White knight defence

The CDBU’s set-up is too narrow, too limiting: to fulfil its aims it must reach out and diversify, argues Alice Bell

November 22, 2012

With a flurry of op-eds, a campaign was launched last week: the Council for the Defence of British Universities, backed by a line-up of eminent intellectuals and standing up for academic freedom. Who in our sector could possibly object?

But the response, at least from the bits of higher education I inhabit, has been far from warm. “Council of grumpy old men, more like” was bandied around rather a lot, which is probably unfair. There are some excellent people involved. The CDBU’s 66 founding members are not all middle-aged, pale, male Oxbridge professors or Lords of the realm. Well, not quite.

It isn’t clear where the council stands in relation to other higher education policy initiatives of recent years, such as the Campaign for the Public University. Also, a logo shaped like a shield? A launch in the high-ceilinged rooms of the British Academy? A list of founding members that includes 16 peers? The whole idea of a “council” rather than a more grass-roots campaign? It does all start to look a bit more like the Establishment defending privilege than a meaningful statement about the future of higher education.

Before I’m accused of a lack of solidarity, I want to stress up front that this piece is not meant as an outright critique of the council. Many of its aims are ones I’d subscribe to. But its approach so far leaves me uneasy and I know a lot of other people feel this way, too. So I offer this in response to more supportive pieces previously published by Times Higher Education in the hope of opening a constructive debate.

The council has clearly gone to some effort to express a particular image of British intellectualism. But why this image precisely? It’s not just that it could be less Russell Group-dominated, it needs to more fully reflect the range of people who make up our universities - students, postdocs, administrators - and the rich fabric of academic work. It is true that the CDBU has brought in people from outside academia, but really they could have looked a bit further afield than Sir Simon Jenkins and Alan Bennett. As I read through the launch documents and website, so much of the project seems to be about keeping outsiders at arm’s length. I think this is wrong. New blood can be the lifeblood of academia, if you are clever about it.

Perhaps the council has deliberately gone for a campaign voiced by a rather old-fashioned version of what counts as “the great and the good”, avoiding what Sir Peter Scott, former vice-chancellor of Kingston University, has called the “usual suspects”. Considering who is in power at the moment, maybe this is a good idea: something a bit more Daily Telegraph-friendly, a bit more clubbable than “lefty bourgeois academics”, to borrow a phrase recently used by the energy minister John Hayes. Still, I can’t get behind this elitist tone. I find it alienating.

Universities are intimidating places. I feel out of place on almost all campuses I visit (and I’m quite learned, relatively speaking). Many were built to be this way, deliberately putting outsiders off in order to help underline their own sense of superiority. We also, all too often, run internally on elitism - it is our symbolic currency - getting on by supporting those above us via complex systems for the exchange of kudos. But that we construct such barriers and hierarchies is something we should see as a fault, not a selling point.
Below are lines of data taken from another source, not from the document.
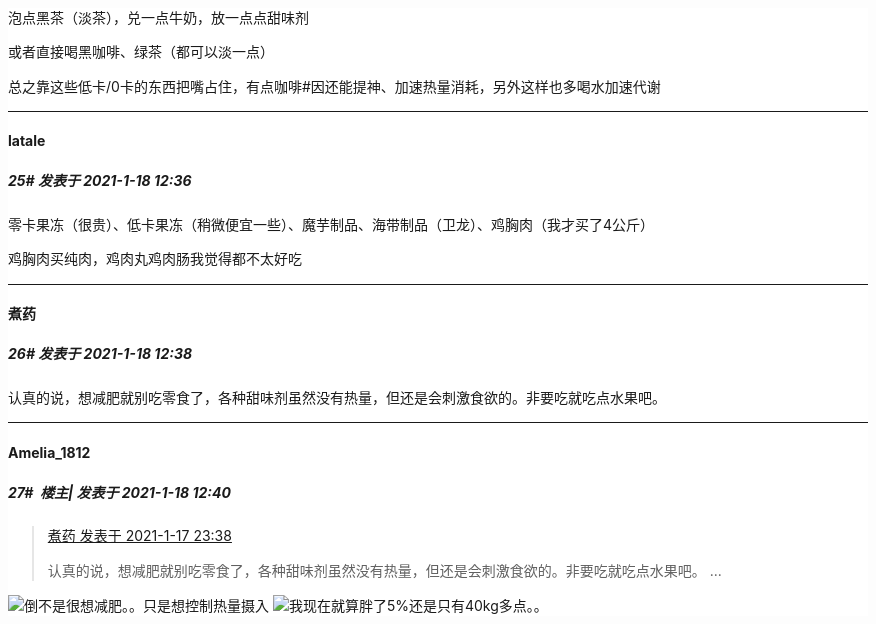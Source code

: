 


泡点黑茶（淡茶），兑一点牛奶，放一点点甜味剂

或者直接喝黑咖啡、绿茶（都可以淡一点）


总之靠这些低卡/0卡的东西把嘴占住，有点咖啡#因还能提神、加速热量消耗，另外这样也多喝水加速代谢







*****

####  latale  
##### 25#       发表于 2021-1-18 12:36




零卡果冻（很贵）、低卡果冻（稍微便宜一些）、魔芋制品、海带制品（卫龙）、鸡胸肉（我才买了4公斤）

鸡胸肉买纯肉，鸡肉丸鸡肉肠我觉得都不太好吃







*****

####  煮药  
##### 26#       发表于 2021-1-18 12:38




认真的说，想减肥就别吃零食了，各种甜味剂虽然没有热量，但还是会刺激食欲的。非要吃就吃点水果吧。







*****

####  Amelia_1812  
##### 27#         楼主| 发表于 2021-1-18 12:40



<blockquote><a href="httphttps://bbs.saraba1st.com/2b/forum.php?mod=redirect&amp;goto=findpost&amp;pid=50071088&amp;ptid=1983407" target="_blank">煮药 发表于 2021-1-17 23:38</a>

认真的说，想减肥就别吃零食了，各种甜味剂虽然没有热量，但还是会刺激食欲的。非要吃就吃点水果吧。 ...</blockquote>
<img src="https://static.saraba1st.com/image/smiley/face2017/007.png" referrerpolicy="no-referrer">倒不是很想减肥。。只是想控制热量摄入
<img src="https://static.saraba1st.com/image/smiley/face2017/007.png" referrerpolicy="no-referrer">我现在就算胖了5%还是只有40kg多点。。





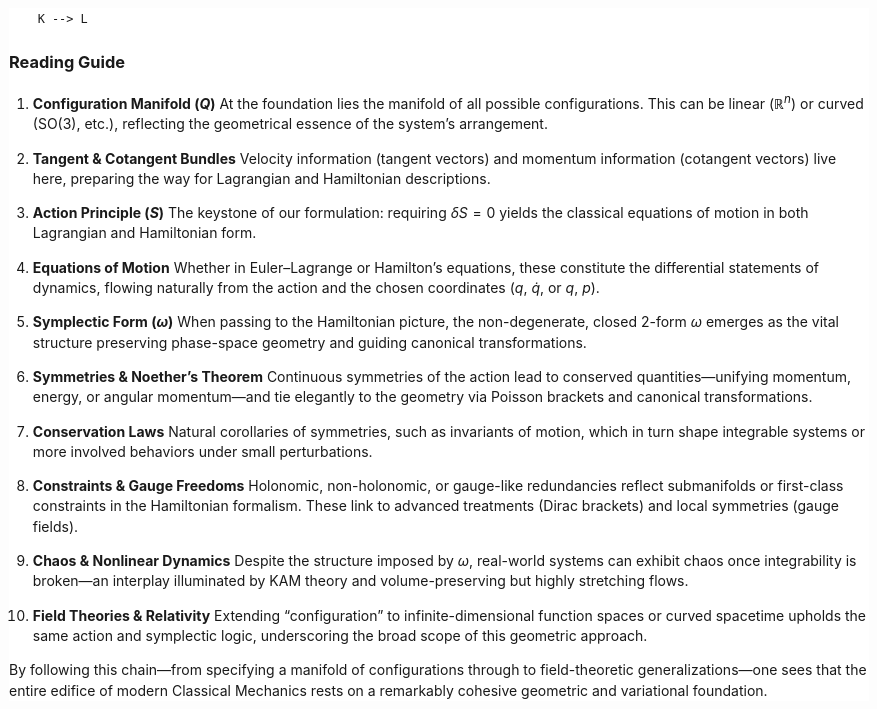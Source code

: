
 ```mermaid
    K --> L
```

### Reading Guide

1. **Configuration Manifold ($Q$)**
   At the foundation lies the manifold of all possible configurations. This can be linear ($\mathbb{R}^n$) or curved ($\mathrm{SO}(3)$, etc.), reflecting the geometrical essence of the system’s arrangement.

2. **Tangent & Cotangent Bundles**
   Velocity information (tangent vectors) and momentum information (cotangent vectors) live here, preparing the way for Lagrangian and Hamiltonian descriptions.

3. **Action Principle ($S$)**
   The keystone of our formulation: requiring $\delta S = 0$ yields the classical equations of motion in both Lagrangian and Hamiltonian form.

4. **Equations of Motion**
   Whether in Euler–Lagrange or Hamilton’s equations, these constitute the differential statements of dynamics, flowing naturally from the action and the chosen coordinates ($q$, $\dot{q}$, or $q$, $p$).

5. **Symplectic Form ($\omega$)**
   When passing to the Hamiltonian picture, the non-degenerate, closed 2-form $\omega$ emerges as the vital structure preserving phase-space geometry and guiding canonical transformations.

6. **Symmetries & Noether’s Theorem**
   Continuous symmetries of the action lead to conserved quantities—unifying momentum, energy, or angular momentum—and tie elegantly to the geometry via Poisson brackets and canonical transformations.

7. **Conservation Laws**
   Natural corollaries of symmetries, such as invariants of motion, which in turn shape integrable systems or more involved behaviors under small perturbations.

8. **Constraints & Gauge Freedoms**
   Holonomic, non-holonomic, or gauge-like redundancies reflect submanifolds or first-class constraints in the Hamiltonian formalism. These link to advanced treatments (Dirac brackets) and local symmetries (gauge fields).

9. **Chaos & Nonlinear Dynamics**
   Despite the structure imposed by $\omega$, real-world systems can exhibit chaos once integrability is broken—an interplay illuminated by KAM theory and volume-preserving but highly stretching flows.

10. **Field Theories & Relativity**
    Extending “configuration” to infinite-dimensional function spaces or curved spacetime upholds the same action and symplectic logic, underscoring the broad scope of this geometric approach.

By following this chain—from specifying a manifold of configurations through to field-theoretic generalizations—one sees that the entire edifice of modern Classical Mechanics rests on a remarkably cohesive geometric and variational foundation.

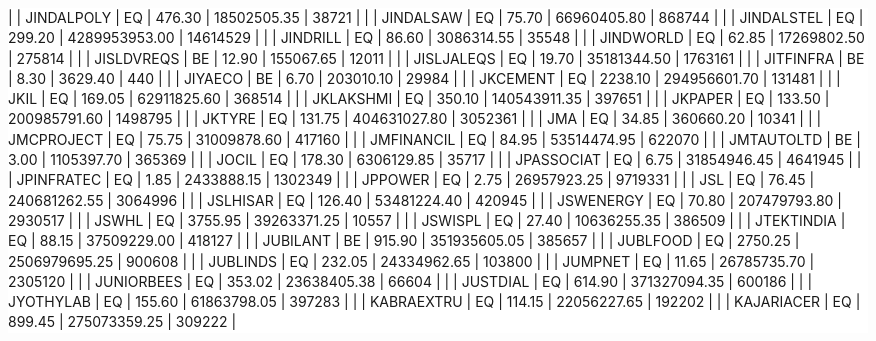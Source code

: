 |  | JINDALPOLY | EQ | 476.30 | 18502505.35 | 38721 |
|  | JINDALSAW | EQ | 75.70 | 66960405.80 | 868744 |
|  | JINDALSTEL | EQ | 299.20 | 4289953953.00 | 14614529 |
|  | JINDRILL | EQ | 86.60 | 3086314.55 | 35548 |
|  | JINDWORLD | EQ | 62.85 | 17269802.50 | 275814 |
|  | JISLDVREQS | BE | 12.90 | 155067.65 | 12011 |
|  | JISLJALEQS | EQ | 19.70 | 35181344.50 | 1763161 |
|  | JITFINFRA | BE | 8.30 | 3629.40 | 440 |
|  | JIYAECO | BE | 6.70 | 203010.10 | 29984 |
|  | JKCEMENT | EQ | 2238.10 | 294956601.70 | 131481 |
|  | JKIL | EQ | 169.05 | 62911825.60 | 368514 |
|  | JKLAKSHMI | EQ | 350.10 | 140543911.35 | 397651 |
|  | JKPAPER | EQ | 133.50 | 200985791.60 | 1498795 |
|  | JKTYRE | EQ | 131.75 | 404631027.80 | 3052361 |
|  | JMA | EQ | 34.85 | 360660.20 | 10341 |
|  | JMCPROJECT | EQ | 75.75 | 31009878.60 | 417160 |
|  | JMFINANCIL | EQ | 84.95 | 53514474.95 | 622070 |
|  | JMTAUTOLTD | BE | 3.00 | 1105397.70 | 365369 |
|  | JOCIL | EQ | 178.30 | 6306129.85 | 35717 |
|  | JPASSOCIAT | EQ | 6.75 | 31854946.45 | 4641945 |
|  | JPINFRATEC | EQ | 1.85 | 2433888.15 | 1302349 |
|  | JPPOWER | EQ | 2.75 | 26957923.25 | 9719331 |
|  | JSL | EQ | 76.45 | 240681262.55 | 3064996 |
|  | JSLHISAR | EQ | 126.40 | 53481224.40 | 420945 |
|  | JSWENERGY | EQ | 70.80 | 207479793.80 | 2930517 |
|  | JSWHL | EQ | 3755.95 | 39263371.25 | 10557 |
|  | JSWISPL | EQ | 27.40 | 10636255.35 | 386509 |
|  | JTEKTINDIA | EQ | 88.15 | 37509229.00 | 418127 |
|  | JUBILANT | BE | 915.90 | 351935605.05 | 385657 |
|  | JUBLFOOD | EQ | 2750.25 | 2506979695.25 | 900608 |
|  | JUBLINDS | EQ | 232.05 | 24334962.65 | 103800 |
|  | JUMPNET | EQ | 11.65 | 26785735.70 | 2305120 |
|  | JUNIORBEES | EQ | 353.02 | 23638405.38 | 66604 |
|  | JUSTDIAL | EQ | 614.90 | 371327094.35 | 600186 |
|  | JYOTHYLAB | EQ | 155.60 | 61863798.05 | 397283 |
|  | KABRAEXTRU | EQ | 114.15 | 22056227.65 | 192202 |
|  | KAJARIACER | EQ | 899.45 | 275073359.25 | 309222 |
Universities can serve many ends and connect in many ways with many people. If we are fighting for our rights against politicians, I suspect we are best served admitting this diversity, even actively celebrating it. I am told that at the CDBU launch event, promises were made to increase the diversity of the membership, and that the next stage is to build support among the public. I hope that proves to be the case. Surely a campaign firmly rooted in solidarity across and beyond the academy is likely to have the greatest impact?

Part of me hopes that the council succeeds, but in its current set-up it just seems so limiting. Because that’s what elitism is: limiting. We would be much better served by imaginatively reaching out.